I want to send out a generalized message telling the bouncers that if they are spammers to get lost and if they are subscribers to check posting rules on our website.

The MAJORDOMO bounce for nonmember submission contains the email address in the body. That is easy to parse for.

From within an rcfile running on the listowner mail, you can do the following (this is all detached code, extracted in fragments from the filter set I describe above):


:0
* $ ^TO_(owner-$LISTNAME(-digest)?|$LISTNAME(-digest)?-approval)@$\OURDOMAIN
* ^Subject:[    ]*BOUNCE
{
        # (note, this braced construct actually checks for a number of other
        # bounces directed to the listowner, but I'm only presenting the
        # code for the nonmember one).

        # need to extract the offender's address from the message contained
        # in the BODY
        :0bi
        REPLYTO=|sed -e '1d'|formail -b -rtzxTo:

        FILTER_ID="NONMEMBER"

        # nonmember submission
        # note that this DOES NOT include "Re:", though the bounce
        # notification would not have this same subject anyway...
        :0
        * $ FILTER_OPTIONS ?? [         ]$FILTER_ID\>
* $ ^Subject:[ ]*BOUNCE $LISTNAME(-digest)?(_at_)$\OURDOMAIN:[ ]*.*Non-member submission from
        {
                BOUNCEMSG=nonmember.msg
                BOUNCESUBJ="Non-member list posting rejected"
                BODYBOUNCE=YES

                INCLUDERC=$PMDIR/bouncer.rc
        }
}




FILTER_OPTIONS is a string containing the options which were extracted for the given list from an options file. You could simply manually set it like so:

FILTER_OPTIONS="mylistid OPTION1 OPTION2 OPTION3 SUBNONMATCH"


LISTNAME is something extracted as a parameter to the invoked procmail in the aliases (though in _most_ cases, it can be discerned through some parsing logic). You could put the above in an rcfile which you include, then:

OURDOMAIN="your_mail_host.and_domain.tld"
LISTNAME="mylistid"
FILTER_OPTIONS="mylistid OPTION1 OPTION2 OPTION3 SUBNONMATCH"
INCLUDERC nonmember.rc

and repeat for each of the different lists you manage. Note though that as written, the domain portion still contains reference to the specific mail host. I run these filters ON the mail host where the lists are handled, not in the account of the admin (possibly elsewhere) that manages that list.

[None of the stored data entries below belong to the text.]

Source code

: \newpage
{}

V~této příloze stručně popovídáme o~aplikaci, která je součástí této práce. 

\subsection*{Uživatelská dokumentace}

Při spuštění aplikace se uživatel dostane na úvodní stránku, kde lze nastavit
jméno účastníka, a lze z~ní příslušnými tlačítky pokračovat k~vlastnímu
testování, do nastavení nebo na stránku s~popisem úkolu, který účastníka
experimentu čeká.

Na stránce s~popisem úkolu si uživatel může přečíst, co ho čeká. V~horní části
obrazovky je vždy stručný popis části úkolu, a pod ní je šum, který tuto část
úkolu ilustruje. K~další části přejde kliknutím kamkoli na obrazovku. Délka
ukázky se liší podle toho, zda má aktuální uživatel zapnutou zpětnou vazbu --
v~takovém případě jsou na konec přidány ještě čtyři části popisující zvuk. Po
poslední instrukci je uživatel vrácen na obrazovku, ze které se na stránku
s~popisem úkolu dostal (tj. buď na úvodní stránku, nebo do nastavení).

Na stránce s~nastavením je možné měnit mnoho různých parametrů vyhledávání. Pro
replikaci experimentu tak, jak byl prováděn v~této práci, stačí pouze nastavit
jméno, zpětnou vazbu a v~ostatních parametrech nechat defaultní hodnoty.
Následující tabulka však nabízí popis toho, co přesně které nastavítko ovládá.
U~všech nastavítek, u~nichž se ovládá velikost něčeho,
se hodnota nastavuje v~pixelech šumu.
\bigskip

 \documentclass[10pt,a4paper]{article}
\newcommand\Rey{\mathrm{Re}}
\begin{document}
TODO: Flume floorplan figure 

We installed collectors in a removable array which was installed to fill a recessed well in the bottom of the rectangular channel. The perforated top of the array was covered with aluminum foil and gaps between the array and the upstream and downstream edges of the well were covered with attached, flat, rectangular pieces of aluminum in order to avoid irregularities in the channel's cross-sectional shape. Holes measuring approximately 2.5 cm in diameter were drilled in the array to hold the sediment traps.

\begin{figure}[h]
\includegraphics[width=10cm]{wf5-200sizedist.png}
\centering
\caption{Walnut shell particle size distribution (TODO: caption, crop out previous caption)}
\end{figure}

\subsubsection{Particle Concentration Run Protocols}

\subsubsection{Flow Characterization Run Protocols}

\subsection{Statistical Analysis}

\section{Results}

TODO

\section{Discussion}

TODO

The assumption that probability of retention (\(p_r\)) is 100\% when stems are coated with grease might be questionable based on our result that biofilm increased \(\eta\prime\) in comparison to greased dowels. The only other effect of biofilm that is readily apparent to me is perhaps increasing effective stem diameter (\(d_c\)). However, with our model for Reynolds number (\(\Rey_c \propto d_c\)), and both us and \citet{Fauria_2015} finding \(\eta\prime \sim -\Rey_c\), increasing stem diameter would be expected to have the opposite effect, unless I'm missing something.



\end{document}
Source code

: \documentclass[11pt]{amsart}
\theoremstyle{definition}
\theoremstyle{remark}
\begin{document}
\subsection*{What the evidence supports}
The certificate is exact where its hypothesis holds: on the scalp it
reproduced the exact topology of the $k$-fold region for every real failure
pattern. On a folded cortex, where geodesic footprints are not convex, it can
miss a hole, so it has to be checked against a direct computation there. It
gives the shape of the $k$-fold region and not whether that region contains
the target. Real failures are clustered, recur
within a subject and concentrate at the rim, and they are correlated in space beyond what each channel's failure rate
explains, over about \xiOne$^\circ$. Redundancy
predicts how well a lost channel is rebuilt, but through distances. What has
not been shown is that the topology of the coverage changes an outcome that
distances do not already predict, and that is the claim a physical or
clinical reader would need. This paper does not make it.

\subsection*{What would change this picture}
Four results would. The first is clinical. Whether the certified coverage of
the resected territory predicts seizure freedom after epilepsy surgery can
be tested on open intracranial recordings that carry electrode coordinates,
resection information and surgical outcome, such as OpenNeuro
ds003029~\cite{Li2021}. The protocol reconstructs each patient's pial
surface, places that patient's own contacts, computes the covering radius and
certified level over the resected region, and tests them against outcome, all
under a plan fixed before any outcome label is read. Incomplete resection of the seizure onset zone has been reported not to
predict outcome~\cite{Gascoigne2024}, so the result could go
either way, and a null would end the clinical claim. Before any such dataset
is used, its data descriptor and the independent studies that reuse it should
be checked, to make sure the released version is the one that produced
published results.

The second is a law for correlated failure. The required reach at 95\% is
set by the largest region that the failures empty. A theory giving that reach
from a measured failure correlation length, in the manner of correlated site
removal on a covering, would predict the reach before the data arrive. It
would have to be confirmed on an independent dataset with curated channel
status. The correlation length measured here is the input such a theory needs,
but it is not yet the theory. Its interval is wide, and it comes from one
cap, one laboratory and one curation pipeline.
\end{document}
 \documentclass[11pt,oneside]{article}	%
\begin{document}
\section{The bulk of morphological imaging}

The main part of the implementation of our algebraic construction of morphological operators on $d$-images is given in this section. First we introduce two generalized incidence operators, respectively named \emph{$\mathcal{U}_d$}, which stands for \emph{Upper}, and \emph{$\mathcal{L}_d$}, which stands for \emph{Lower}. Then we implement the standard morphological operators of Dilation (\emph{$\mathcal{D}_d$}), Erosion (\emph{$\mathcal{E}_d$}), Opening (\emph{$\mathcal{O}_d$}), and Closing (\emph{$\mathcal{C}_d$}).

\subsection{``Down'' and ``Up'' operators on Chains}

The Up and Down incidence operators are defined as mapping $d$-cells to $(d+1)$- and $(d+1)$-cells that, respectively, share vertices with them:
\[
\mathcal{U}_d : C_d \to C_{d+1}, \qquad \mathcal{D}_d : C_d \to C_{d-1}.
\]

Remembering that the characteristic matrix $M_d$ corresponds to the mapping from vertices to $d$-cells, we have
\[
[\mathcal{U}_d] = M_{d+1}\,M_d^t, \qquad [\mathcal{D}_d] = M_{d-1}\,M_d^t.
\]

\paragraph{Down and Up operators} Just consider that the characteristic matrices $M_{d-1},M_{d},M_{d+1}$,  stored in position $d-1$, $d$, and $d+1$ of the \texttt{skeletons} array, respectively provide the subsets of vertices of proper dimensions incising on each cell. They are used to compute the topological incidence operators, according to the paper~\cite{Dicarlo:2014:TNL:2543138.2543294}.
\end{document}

the bouncer.rc script referenced above:

#---------------------------------------------------------------
# bouncer.rc
# 20020310/1036 SBS     Created - centralized bounce processing code.
# 20020317/1958 SBS     Strips the topmost line from the bounced message
#                       (this is a useless and misleading From_)
# 20020317/2112 SBS     Added optional "bodybounce" flag
# 20020405/1357 SBS     Added option for whether bounce is copied to admin.
# 20020406/1006 SBS     Added BOUNCENOTES header
# 20020406/1012 SBS     Use BODYBOUNCE for flag - simplifies
# 20020412/1237 SBS     fail bounces to localhost addr
# 20021024/1116 SBS     Add local archiving of bounced ORIGINAL messages.
# 20030207/1638 SBS     Changed X-Loop to _additive_ header (existing X-Loop
#                       is preserved).
#

# This script is intended to be INCLUDERC'd into the handler for different
# bounce conditions.  This simplifies the other scripts and ensures a
# consistent bounce action.

# This is NOT used by the looptest filter, which has different procedures
# for sending bounces.  Also, trashmouth doesn't use this code.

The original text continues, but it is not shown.